* PROBLEM DETAILS *
Examine the material below. Gather every line in which the string "markdown" appears.

* DATA *
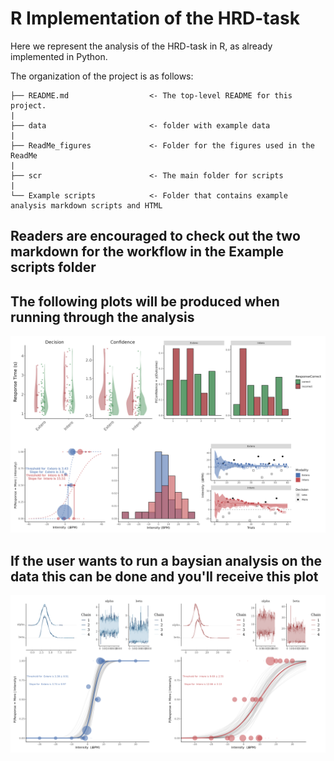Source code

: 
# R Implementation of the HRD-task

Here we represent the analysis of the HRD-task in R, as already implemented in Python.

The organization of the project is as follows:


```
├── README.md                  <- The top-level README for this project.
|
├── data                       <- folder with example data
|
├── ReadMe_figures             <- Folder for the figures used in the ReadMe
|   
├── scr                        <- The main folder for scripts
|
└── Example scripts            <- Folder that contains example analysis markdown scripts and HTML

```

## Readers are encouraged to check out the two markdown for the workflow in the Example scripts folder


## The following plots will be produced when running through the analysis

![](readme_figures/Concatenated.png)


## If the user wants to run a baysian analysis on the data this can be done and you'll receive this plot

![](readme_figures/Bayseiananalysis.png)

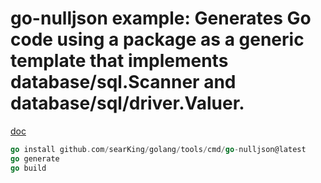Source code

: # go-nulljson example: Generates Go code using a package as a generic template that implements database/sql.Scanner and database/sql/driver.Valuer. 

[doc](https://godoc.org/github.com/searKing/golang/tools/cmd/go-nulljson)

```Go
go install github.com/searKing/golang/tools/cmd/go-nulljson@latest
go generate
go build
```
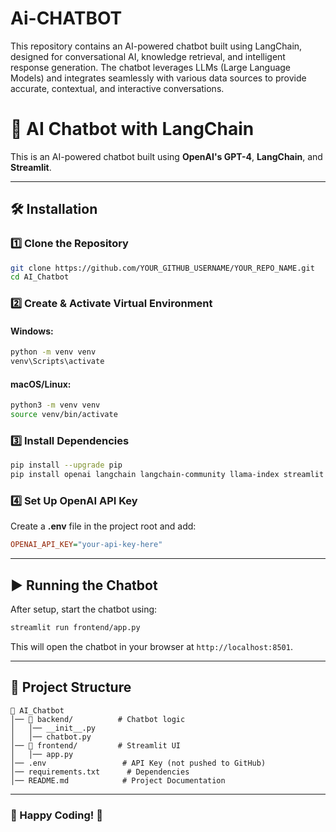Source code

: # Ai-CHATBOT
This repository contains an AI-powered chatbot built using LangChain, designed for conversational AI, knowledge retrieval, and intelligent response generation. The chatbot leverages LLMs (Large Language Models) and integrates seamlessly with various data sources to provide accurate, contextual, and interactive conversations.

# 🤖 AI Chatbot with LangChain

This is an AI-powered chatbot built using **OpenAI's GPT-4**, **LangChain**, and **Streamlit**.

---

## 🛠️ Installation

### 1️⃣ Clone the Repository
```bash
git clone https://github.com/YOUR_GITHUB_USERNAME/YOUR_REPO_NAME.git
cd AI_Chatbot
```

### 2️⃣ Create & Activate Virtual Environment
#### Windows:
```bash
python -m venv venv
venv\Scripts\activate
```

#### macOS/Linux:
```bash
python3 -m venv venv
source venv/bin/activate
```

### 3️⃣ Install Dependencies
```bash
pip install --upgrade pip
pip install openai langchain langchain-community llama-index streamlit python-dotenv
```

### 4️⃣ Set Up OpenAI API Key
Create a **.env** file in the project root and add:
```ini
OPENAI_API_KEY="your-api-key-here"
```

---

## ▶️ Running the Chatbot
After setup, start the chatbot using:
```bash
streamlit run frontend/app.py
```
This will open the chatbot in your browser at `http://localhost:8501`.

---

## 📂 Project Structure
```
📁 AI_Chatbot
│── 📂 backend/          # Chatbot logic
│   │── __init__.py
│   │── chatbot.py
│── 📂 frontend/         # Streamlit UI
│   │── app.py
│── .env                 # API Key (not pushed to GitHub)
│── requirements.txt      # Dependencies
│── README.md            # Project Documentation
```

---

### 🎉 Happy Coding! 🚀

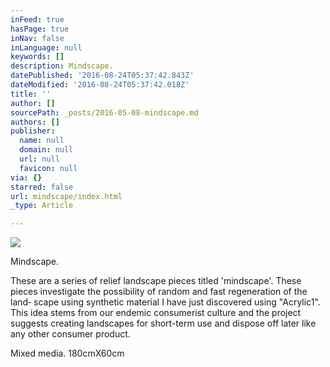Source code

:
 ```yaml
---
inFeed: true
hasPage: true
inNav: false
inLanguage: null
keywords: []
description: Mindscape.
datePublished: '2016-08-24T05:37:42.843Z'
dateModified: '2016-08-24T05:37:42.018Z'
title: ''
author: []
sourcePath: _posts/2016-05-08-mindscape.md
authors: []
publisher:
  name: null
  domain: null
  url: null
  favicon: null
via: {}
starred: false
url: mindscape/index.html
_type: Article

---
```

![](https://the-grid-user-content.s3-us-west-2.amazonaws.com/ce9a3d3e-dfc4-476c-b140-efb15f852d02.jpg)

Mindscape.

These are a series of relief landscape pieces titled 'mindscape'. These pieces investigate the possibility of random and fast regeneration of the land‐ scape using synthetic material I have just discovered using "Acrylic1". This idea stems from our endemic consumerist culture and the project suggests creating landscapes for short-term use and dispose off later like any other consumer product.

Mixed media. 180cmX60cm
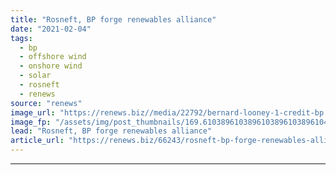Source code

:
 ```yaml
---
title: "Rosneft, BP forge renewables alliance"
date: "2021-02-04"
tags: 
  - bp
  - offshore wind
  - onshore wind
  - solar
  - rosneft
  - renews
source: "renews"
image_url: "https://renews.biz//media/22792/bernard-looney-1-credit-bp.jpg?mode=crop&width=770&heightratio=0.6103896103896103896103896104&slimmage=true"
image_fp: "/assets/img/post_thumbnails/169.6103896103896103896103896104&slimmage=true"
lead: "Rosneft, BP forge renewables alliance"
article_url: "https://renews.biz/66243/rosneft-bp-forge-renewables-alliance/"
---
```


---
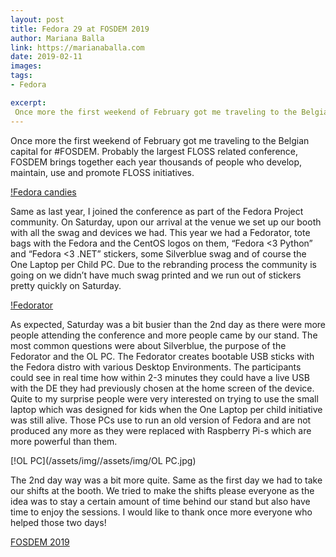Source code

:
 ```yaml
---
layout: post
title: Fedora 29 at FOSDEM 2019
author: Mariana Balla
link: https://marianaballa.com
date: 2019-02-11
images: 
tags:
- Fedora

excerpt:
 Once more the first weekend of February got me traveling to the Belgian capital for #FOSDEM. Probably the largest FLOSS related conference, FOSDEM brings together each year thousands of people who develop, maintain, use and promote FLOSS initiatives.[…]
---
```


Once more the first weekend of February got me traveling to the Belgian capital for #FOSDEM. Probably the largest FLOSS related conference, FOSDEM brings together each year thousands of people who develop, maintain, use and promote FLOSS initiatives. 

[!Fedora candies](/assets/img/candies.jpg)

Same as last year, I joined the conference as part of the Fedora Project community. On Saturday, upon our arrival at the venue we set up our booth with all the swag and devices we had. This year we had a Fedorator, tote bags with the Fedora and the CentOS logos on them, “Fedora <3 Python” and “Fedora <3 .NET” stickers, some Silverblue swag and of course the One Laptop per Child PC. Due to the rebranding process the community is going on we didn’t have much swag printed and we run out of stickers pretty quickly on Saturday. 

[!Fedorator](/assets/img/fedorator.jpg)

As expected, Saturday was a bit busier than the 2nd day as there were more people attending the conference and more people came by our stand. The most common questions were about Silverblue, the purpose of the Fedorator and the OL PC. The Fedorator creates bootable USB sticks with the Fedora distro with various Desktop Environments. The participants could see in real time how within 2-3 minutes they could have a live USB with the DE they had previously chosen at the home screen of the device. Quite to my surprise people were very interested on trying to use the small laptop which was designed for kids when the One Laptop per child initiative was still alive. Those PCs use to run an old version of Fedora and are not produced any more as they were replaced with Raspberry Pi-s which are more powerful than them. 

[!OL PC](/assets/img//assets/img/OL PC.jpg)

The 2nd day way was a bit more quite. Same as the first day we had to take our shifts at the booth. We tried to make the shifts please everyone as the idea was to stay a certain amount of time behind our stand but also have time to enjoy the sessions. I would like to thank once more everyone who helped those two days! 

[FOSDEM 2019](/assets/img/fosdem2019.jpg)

* ANSWER TO THIS PROBLEM *
└── Example scripts            <- Folder that contains example analysis markdown scripts and HTML
## Readers are encouraged to check out the two markdown for the workflow in the Example scripts folder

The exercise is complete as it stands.